From an editorial in Wednesday’s Chicago Tribune:
Americans are being deluged with information about men accused of sexual harassment or assault. Since shocking revelations emerged about Hollywood mogul Harvey Weinstein in October, the Los Angeles Times notes, “a powerful person has been accused of misconduct at a rate of nearly once every 20 hours” – including such big names as Dustin Hoffman, Charlie Rose, Kevin Spacey, Matt Lauer and Garrison Keillor. No doubt more will follow.
But we can’t help noticing that some names are missing. Those would be members of Congress who have settled complaints from staffers or others who alleged mistreatment, including sexual harassment and discrimination – but have managed to keep it on the down low.
Some alleged offenders, fortunately, have been exposed. The public reaction has been negative enough to persuade each to take his leave.
But other bad behavior has so far been kept under wraps. Since 2014, Congress’ Office of Compliance has reported, $174,000 has been paid out by House offices. Some $600,000 has been disbursed for claims of workplace misconduct in the offices of senators.
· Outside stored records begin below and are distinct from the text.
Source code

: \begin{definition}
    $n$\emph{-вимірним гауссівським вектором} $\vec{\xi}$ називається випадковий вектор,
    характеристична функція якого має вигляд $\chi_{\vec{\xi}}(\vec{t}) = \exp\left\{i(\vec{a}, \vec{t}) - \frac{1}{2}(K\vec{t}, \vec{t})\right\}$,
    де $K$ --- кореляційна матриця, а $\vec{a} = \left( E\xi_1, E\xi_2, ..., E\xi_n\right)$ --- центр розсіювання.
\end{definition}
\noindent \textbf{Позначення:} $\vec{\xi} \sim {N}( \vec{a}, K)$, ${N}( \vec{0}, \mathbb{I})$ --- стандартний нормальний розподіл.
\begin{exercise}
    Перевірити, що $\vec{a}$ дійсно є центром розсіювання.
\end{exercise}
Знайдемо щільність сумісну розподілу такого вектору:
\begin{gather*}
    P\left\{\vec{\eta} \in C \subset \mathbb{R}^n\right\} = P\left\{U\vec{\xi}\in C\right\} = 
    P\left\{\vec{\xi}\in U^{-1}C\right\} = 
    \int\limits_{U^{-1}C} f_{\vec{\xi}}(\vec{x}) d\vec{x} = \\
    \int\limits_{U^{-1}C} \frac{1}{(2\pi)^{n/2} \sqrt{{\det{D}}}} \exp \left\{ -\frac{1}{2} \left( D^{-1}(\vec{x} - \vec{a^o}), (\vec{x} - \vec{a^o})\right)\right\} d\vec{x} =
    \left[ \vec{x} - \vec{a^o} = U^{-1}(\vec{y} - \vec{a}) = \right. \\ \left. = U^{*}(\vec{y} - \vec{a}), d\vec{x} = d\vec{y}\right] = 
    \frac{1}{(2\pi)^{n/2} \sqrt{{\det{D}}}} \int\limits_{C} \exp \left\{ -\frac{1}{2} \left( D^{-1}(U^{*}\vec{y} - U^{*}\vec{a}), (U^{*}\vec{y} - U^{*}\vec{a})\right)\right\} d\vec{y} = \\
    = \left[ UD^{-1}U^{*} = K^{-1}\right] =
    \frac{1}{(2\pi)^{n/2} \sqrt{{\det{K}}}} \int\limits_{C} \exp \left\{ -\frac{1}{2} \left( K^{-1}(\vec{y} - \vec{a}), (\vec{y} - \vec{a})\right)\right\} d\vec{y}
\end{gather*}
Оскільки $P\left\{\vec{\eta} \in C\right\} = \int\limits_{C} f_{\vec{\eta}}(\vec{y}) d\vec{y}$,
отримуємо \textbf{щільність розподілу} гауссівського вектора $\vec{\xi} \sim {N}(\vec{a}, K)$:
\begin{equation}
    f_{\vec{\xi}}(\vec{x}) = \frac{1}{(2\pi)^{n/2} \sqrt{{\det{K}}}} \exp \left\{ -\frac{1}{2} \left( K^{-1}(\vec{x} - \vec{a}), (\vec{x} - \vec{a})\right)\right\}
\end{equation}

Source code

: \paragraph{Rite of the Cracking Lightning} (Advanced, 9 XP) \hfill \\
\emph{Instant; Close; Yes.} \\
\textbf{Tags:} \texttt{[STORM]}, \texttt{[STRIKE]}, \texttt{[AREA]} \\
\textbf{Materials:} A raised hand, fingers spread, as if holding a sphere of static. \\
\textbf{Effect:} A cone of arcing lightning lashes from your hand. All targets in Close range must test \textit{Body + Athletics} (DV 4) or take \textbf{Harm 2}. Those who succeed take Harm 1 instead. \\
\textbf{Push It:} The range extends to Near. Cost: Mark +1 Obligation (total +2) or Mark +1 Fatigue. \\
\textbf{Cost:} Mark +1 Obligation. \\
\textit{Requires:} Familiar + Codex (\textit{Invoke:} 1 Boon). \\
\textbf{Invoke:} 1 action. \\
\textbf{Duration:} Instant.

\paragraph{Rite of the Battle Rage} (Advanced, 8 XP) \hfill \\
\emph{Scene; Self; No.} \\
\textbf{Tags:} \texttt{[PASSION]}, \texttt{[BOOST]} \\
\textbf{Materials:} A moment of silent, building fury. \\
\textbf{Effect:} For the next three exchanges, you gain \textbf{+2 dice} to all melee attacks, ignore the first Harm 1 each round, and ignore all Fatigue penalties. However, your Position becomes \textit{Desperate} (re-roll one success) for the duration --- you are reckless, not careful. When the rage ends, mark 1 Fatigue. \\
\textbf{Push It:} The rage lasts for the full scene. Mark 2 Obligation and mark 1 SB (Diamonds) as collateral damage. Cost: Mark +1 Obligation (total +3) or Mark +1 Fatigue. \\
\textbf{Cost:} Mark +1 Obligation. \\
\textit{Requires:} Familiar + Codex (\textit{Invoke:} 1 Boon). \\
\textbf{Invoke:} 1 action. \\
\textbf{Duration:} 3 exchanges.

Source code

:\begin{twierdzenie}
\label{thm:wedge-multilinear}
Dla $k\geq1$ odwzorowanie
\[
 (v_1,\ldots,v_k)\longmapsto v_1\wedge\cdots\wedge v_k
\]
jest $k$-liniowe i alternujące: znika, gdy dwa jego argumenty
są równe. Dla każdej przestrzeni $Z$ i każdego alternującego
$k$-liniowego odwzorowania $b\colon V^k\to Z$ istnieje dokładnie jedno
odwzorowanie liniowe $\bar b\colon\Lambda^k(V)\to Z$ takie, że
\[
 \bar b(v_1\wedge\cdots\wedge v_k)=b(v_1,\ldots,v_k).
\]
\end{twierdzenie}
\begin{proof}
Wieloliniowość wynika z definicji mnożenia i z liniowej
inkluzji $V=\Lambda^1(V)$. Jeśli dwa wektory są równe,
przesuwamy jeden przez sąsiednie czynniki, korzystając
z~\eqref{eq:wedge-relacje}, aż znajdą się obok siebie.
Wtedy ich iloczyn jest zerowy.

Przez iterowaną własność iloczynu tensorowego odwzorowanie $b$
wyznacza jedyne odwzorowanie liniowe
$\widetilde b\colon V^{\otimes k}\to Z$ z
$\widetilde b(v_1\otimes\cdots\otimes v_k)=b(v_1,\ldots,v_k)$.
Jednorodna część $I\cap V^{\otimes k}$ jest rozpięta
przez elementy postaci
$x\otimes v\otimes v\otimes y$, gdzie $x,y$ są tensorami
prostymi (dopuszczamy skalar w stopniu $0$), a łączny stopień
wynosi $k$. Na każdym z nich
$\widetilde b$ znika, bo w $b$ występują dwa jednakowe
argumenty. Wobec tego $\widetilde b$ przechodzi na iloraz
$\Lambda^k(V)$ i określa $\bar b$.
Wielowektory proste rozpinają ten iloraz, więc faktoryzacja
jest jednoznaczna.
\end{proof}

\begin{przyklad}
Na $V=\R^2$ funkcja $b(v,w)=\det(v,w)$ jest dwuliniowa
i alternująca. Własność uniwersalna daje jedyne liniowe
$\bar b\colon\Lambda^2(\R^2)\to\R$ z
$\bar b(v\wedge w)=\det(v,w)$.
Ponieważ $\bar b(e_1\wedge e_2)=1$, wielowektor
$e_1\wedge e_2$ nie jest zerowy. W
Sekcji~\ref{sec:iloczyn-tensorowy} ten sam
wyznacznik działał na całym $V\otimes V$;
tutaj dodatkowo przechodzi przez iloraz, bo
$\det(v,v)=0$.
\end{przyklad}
Over the past two decades, we learn, the compliance office has paid more than $17 million to resolve employment disputes on Capitol Hill, involving a wide range of matters. Who covered that expense? You did. All the settlement payments were made with public funds.
But the information about who did what is hidden from public view. That’s outrageous. If members of Congress are going to stick taxpayers with the bill for their abuses, taxpayers ought to be able to identify the guilty parties.